Problem description:
In the entries below, find the line with "and $\mu_b$ is" and the line with "of solver for". Return those two lines and all lines between them, exactly.

┌─ Given information

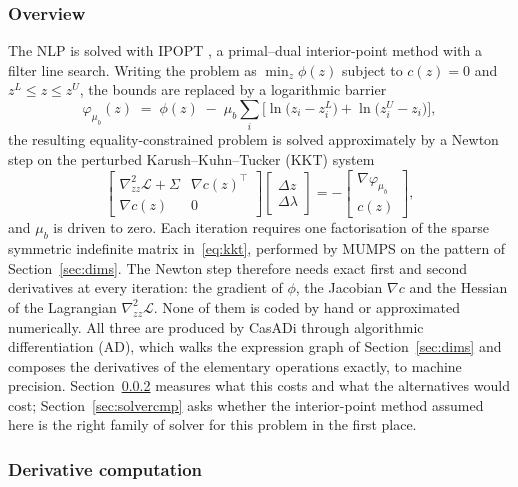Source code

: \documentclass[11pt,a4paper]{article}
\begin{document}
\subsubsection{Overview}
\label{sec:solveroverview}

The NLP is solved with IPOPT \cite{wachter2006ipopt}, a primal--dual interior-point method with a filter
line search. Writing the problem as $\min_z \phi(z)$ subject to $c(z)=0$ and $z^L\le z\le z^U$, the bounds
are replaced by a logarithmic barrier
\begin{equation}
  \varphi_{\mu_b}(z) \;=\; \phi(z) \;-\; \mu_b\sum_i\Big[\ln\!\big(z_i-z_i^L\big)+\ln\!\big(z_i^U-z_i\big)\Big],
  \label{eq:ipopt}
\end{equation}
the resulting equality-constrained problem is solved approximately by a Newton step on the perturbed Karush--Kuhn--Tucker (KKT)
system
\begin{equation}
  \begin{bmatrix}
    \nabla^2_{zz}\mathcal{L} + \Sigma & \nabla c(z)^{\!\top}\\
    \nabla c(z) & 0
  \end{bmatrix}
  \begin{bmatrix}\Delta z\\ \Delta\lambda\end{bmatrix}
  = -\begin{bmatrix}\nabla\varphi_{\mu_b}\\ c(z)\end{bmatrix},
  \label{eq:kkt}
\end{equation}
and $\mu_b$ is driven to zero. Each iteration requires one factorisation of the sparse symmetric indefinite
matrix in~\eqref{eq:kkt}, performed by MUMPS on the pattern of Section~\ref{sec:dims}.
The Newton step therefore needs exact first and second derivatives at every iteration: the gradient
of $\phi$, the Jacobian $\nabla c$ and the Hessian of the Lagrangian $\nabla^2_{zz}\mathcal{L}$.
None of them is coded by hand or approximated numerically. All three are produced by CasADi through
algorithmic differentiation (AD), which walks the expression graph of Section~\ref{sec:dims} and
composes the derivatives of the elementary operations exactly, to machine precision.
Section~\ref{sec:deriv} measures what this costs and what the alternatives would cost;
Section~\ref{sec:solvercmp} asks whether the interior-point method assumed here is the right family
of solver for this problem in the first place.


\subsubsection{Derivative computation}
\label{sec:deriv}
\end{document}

└─
┌─ Given information

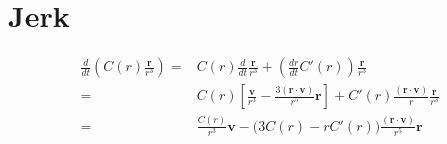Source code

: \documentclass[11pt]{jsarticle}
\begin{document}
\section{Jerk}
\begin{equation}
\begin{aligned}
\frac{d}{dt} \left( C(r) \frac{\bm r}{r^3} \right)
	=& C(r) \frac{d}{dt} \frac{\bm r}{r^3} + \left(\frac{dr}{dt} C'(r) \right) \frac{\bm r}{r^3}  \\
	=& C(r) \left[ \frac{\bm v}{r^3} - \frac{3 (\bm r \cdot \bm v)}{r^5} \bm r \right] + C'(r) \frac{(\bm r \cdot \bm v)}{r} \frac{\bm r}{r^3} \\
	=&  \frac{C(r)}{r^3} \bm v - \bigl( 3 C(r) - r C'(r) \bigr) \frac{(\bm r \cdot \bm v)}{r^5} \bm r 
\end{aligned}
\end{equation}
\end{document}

└─

Answer to the exercise:
and $\mu_b$ is driven to zero. Each iteration requires one factorisation of the sparse symmetric indefinite
matrix in~\eqref{eq:kkt}, performed by MUMPS on the pattern of Section~\ref{sec:dims}.
The Newton step therefore needs exact first and second derivatives at every iteration: the gradient
of $\phi$, the Jacobian $\nabla c$ and the Hessian of the Lagrangian $\nabla^2_{zz}\mathcal{L}$.
None of them is coded by hand or approximated numerically. All three are produced by CasADi through
algorithmic differentiation (AD), which walks the expression graph of Section~\ref{sec:dims} and
composes the derivatives of the elementary operations exactly, to machine precision.
Section~\ref{sec:deriv} measures what this costs and what the alternatives would cost;
Section~\ref{sec:solvercmp} asks whether the interior-point method assumed here is the right family
of solver for this problem in the first place.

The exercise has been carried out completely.